1930’da Georgia’da doğan Jasper Johns yapılan her tablonun betimlenen konu ile olan ilişkisini sorgulayarak 1950’li yıllarda soyut dışavurumculuğun krizini atlatmaya çalışmıştır. Amerikan Pop Sanatçıları, Jasper Johns ve Robert Rauschenberg’den etkilenmişler ama bu sanatçıların yapıtlarında, az da olsa bulunan anlatımcı ve bir oranda şiirsel yönü tümden bırakmışlardır. Bunlar Soyut Lirizm’i bireyci tavrından tam anlamıyla kopabilmek için fırça vuruşlarında kişiliksizleşmeye gitmişler, her yüzeyi aynı tarzda ele almışlar ve malzemenin etkisinden kaçınmışlardır. Ortak bir imge dili kullanmalarına karşın her pop sanatçının yapıtı diğerinden farklıdır. Warhol, Lichtenstein, Rosenquist, Wesselmann, Oldenburg gibi sanatçılar ortak bir üslupta birleşmezler yalnızca çevreye karşı ortak bir bakış açısını paylaşırlar.
1923 New York doğumlu Roy Lichtenstein’ın yapıtlarının özelliği tabloların yüzeyinin matbaacılıkta kullanılan küçük noktacıklardan oluşan bir ağla, trampla kaplanmasıdır.

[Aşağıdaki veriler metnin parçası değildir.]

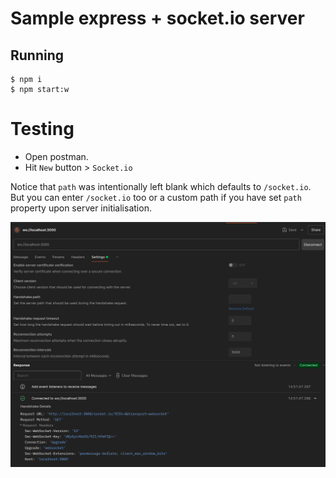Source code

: # Sample express + socket.io server

## Running
```
$ npm i
$ npm start:w
```

# Testing

- Open postman.
- Hit `New` button > `Socket.io`

Notice that `path` was intentionally left blank which defaults to `/socket.io`.
But you can enter `/socket.io` too or a custom path if you have set `path` property upon server initialisation. 

![img.png](img.png)
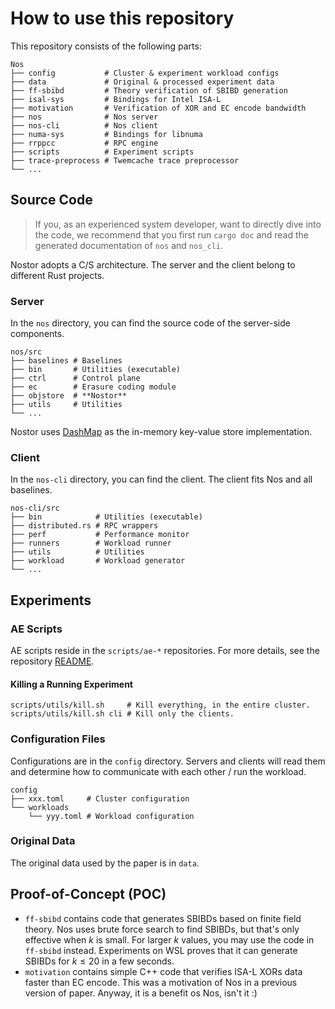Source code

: # How to use this repository

This repository consists of the following parts:

```shell
Nos
├── config           # Cluster & experiment workload configs
├── data             # Original & processed experiment data
├── ff-sbibd         # Theory verification of SBIBD generation
├── isal-sys         # Bindings for Intel ISA-L
├── motivation       # Verification of XOR and EC encode bandwidth
├── nos              # Nos server
├── nos-cli          # Nos client
├── numa-sys         # Bindings for libnuma
├── rrppcc           # RPC engine
├── scripts          # Experiment scripts
├── trace-preprocess # Twemcache trace preprocessor
└── ...
```

## Source Code

> If you, as an experienced system developer, want to directly dive into the code, we recommend that you first run `cargo doc` and read the generated documentation of `nos` and `nos_cli`.

Nostor adopts a C/S architecture.
The server and the client belong to different Rust projects.

### Server

In the `nos` directory, you can find the source code of the server-side components.

```shell
nos/src
├── baselines # Baselines
├── bin       # Utilities (executable)
├── ctrl      # Control plane
├── ec        # Erasure coding module
├── objstore  # **Nostor**
├── utils     # Utilities
└── ...
```

Nostor uses [DashMap](https://docs.rs/dashmap) as the in-memory key-value store implementation.

### Client

In the `nos-cli` directory, you can find the client.
The client fits Nos and all baselines.

```shell
nos-cli/src
├── bin            # Utilities (executable)
├── distributed.rs # RPC wrappers
├── perf           # Performance monitor
├── runners        # Workload runner
├── utils          # Utilities
├── workload       # Workload generator
└── ...
```


## Experiments

### AE Scripts

AE scripts reside in the `scripts/ae-*` repositories.
For more details, see the repository [README](README.md).

#### Killing a Running Experiment

```shell
scripts/utils/kill.sh     # Kill everything, in the entire cluster.
scripts/utils/kill.sh cli # Kill only the clients.
```


### Configuration Files

Configurations are in the `config` directory.
Servers and clients will read them and determine how to communicate with each other / run the workload.

```shell
config
├── xxx.toml     # Cluster configuration
└── workloads
    └── yyy.toml # Workload configuration
```


### Original Data

The original data used by the paper is in `data`.


## Proof-of-Concept (POC)

* `ff-sbibd` contains code that generates SBIBDs based on finite field theory.
  Nos uses brute force search to find SBIBDs, but that's only effective when $k$ is small.
  For larger $k$ values, you may use the code in `ff-sbibd` instead.
  Experiments on WSL proves that it can generate SBIBDs for $k \leq 20$ in a few seconds.
* `motivation` contains simple C++ code that verifies ISA-L XORs data faster than EC encode.
  This was a motivation of Nos in a previous version of paper.
  Anyway, it is a benefit os Nos, isn't it :)

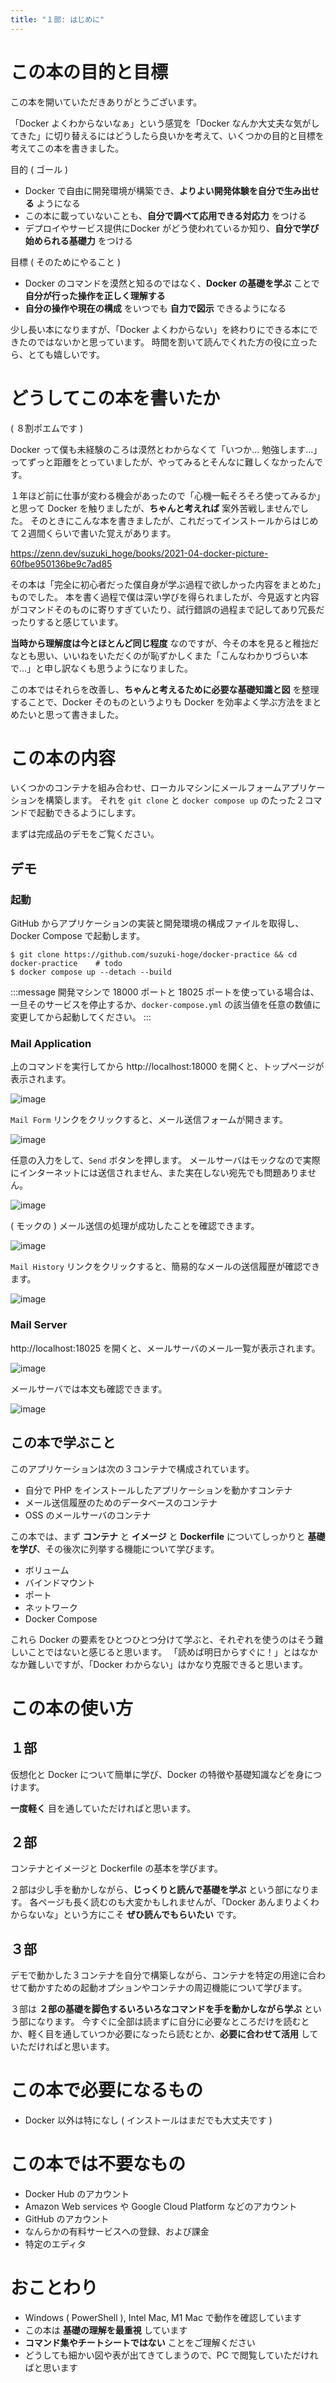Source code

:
 ```yaml
---
title: "１部: はじめに"
---
```


# この本の目的と目標
この本を開いていただきありがとうございます。

「Docker よくわからないなぁ」という感覚を「Docker なんか大丈夫な気がしてきた」に切り替えるにはどうしたら良いかを考えて、いくつかの目的と目標を考えてこの本を書きました。

目的 ( ゴール )

- Docker で自由に開発環境が構築でき、**よりよい開発体験を自分で生み出せる** ようになる
- この本に載っていないことも、**自分で調べて応用できる対応力** をつける
- デプロイやサービス提供にDocker がどう使われているか知り、**自分で学び始められる基礎力** をつける

目標 ( そのためにやること )

- Docker のコマンドを漠然と知るのではなく、**Docker の基礎を学ぶ** ことで **自分が行った操作を正しく理解する**
- **自分の操作や現在の構成** をいつでも **自力で図示** できるようになる  

少し長い本になりますが、「Docker よくわからない」を終わりにできる本にできたのではないかと思っています。
時間を割いて読んでくれた方の役に立ったら、とても嬉しいです。

# どうしてこの本を書いたか
( ８割ポエムです )

Docker って僕も未経験のころは漠然とわからなくて「いつか... 勉強します...」ってずっと距離をとっていましたが、やってみるとそんなに難しくなかったんです。

１年ほど前に仕事が変わる機会があったので「心機一転そろそろ使ってみるか」と思って Docker を触りましたが、**ちゃんと考えれば** 案外苦戦しませんでした。
そのときにこんな本を書きましたが、これだってインストールからはじめて２週間くらいで書いた覚えがあります。

https://zenn.dev/suzuki_hoge/books/2021-04-docker-picture-60fbe950136be9c7ad85

その本は「完全に初心者だった僕自身が学ぶ過程で欲しかった内容をまとめた」ものでした。
本を書く過程で僕は深い学びを得られましたが、今見返すと内容がコマンドそのものに寄りすぎていたり、試行錯誤の過程まで記してあり冗長だったりすると感じています。

**当時から理解度は今とほとんど同じ程度** なのですが、今その本を見ると稚拙だなとも思い、いいねをいただくのが恥ずかしくまた「こんなわかりづらい本で...」と申し訳なくも思うようになりました。

この本ではそれらを改善し、**ちゃんと考えるために必要な基礎知識と図** を整理することで、Docker そのものというよりも Docker を効率よく学ぶ方法をまとめたいと思って書きました。

# この本の内容
いくつかのコンテナを組み合わせ、ローカルマシンにメールフォームアプリケーションを構築します。
それを `git clone` と `docker compose up` のたった２コマンドで起動できるようにします。

まずは完成品のデモをご覧ください。

## デモ
### 起動
GitHub からアプリケーションの実装と開発環境の構成ファイルを取得し、Docker Compose で起動します。

```:Host Machine
$ git clone https://github.com/suzuki-hoge/docker-practice && cd docker-practice    # todo
$ docker compose up --detach --build
```

:::message
開発マシンで 18000 ポートと 18025 ポートを使っている場合は、一旦そのサービスを停止するか、`docker-compose.yml` の該当値を任意の数値に変更してから起動してください。
:::

### Mail Application
上のコマンドを実行してから http://localhost:18000 を開くと、トップページが表示されます。

![image](/images/demo-top.png)

`Mail Form` リンクをクリックすると、メール送信フォームが開きます。

![image](/images/demo-form-1.png)

任意の入力をして、`Send` ボタンを押します。
メールサーバはモックなので実際にインターネットには送信されません、また実在しない宛先でも問題ありません。

![image](/images/demo-form-2.png)

( モックの ) メール送信の処理が成功したことを確認できます。

![image](/images/demo-result.png)

`Mail History` リンクをクリックすると、簡易的なメールの送信履歴が確認できます。

![image](/images/demo-history.png)

### Mail Server
http://localhost:18025 を開くと、メールサーバのメール一覧が表示されます。

![image](/images/demo-mailhog-1.png)

メールサーバでは本文も確認できます。

![image](/images/demo-mailhog-2.png)

## この本で学ぶこと
このアプリケーションは次の３コンテナで構成されています。

- 自分で PHP をインストールしたアプリケーションを動かすコンテナ
- メール送信履歴のためのデータベースのコンテナ
- OSS のメールサーバのコンテナ

この本では、まず **コンテナ** と **イメージ** と **Dockerfile** についてしっかりと **基礎を学び**、その後次に列挙する機能について学びます。

- ボリューム
- バインドマウント
- ポート
- ネットワーク
- Docker Compose

これら Docker の要素をひとつひとつ分けて学ぶと、それぞれを使うのはそう難しいことではないと感じると思います。
「読めば明日からすぐに！」とはなかなか難しいですが、「Docker わからない」はかなり克服できると思います。

# この本の使い方
## １部
仮想化と Docker について簡単に学び、Docker の特徴や基礎知識などを身につけます。

**一度軽く** 目を通していただければと思います。

## ２部
コンテナとイメージと Dockerfile の基本を学びます。

２部は少し手を動かしながら、**じっくりと読んで基礎を学ぶ** という部になります。
各ページも長く読むのも大変かもしれませんが、「Docker あんまりよくわからないな」という方にこそ **ぜひ読んでもらいたい** です。

## ３部
デモで動かした３コンテナを自分で構築しながら、コンテナを特定の用途に合わせて動かすための起動オプションやコンテナの周辺機能について学びます。

３部は **２部の基礎を脚色するいろいろなコマンドを手を動かしながら学ぶ** という部になります。
今すぐに全部は読まずに自分に必要なところだけを読むとか、軽く目を通していつか必要になったら読むとか、**必要に合わせて活用** していただければと思います。

# この本で必要になるもの
- Docker 以外は特になし ( インストールはまだでも大丈夫です )

# この本では不要なもの
- Docker Hub のアカウント
- Amazon Web services や Google Cloud Platform などのアカウント
- GitHub のアカウント
- なんらかの有料サービスへの登録、および課金
- 特定のエディタ

# おことわり
- Windows ( PowerShell ), Intel Mac, M1 Mac で動作を確認しています
- この本は **基礎の理解を最重視** しています
- **コマンド集やチートシートではない** ことをご理解ください
- どうしても細かい図や表が出てきてしまうので、PC で閲覧していただければと思います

Çizgi romanlardan seçtiği bir kesiti alarak onu büyüten Lichtenstein güncel ve popüler konu, olay ve kahramanları büyük bir yalınlık içinde sunar. Bir Antik Çağ tapınağını ya da Picasso’nun bir resmini, kendine özgü tekniğini kullanarak onu çizgi roman dili ve bağlamı içinde yeniden oluşturur, yani bir anlamda “popülarize” eder. Yapıtlarında tram kullanarak anonim etki arayan, tabloda taşan büyük biçimlere, kesin kalın çizgi ve geniş renk alanlarına yer veren sanatçı bu tavrıyla “postpictural” sanatçılara bağlanabilir. Lichtenstein’ın tablolarının yanı sıra resimleriyle aynı üslupta üç boyutlu çalışmaları ve takı tasarımları vardır.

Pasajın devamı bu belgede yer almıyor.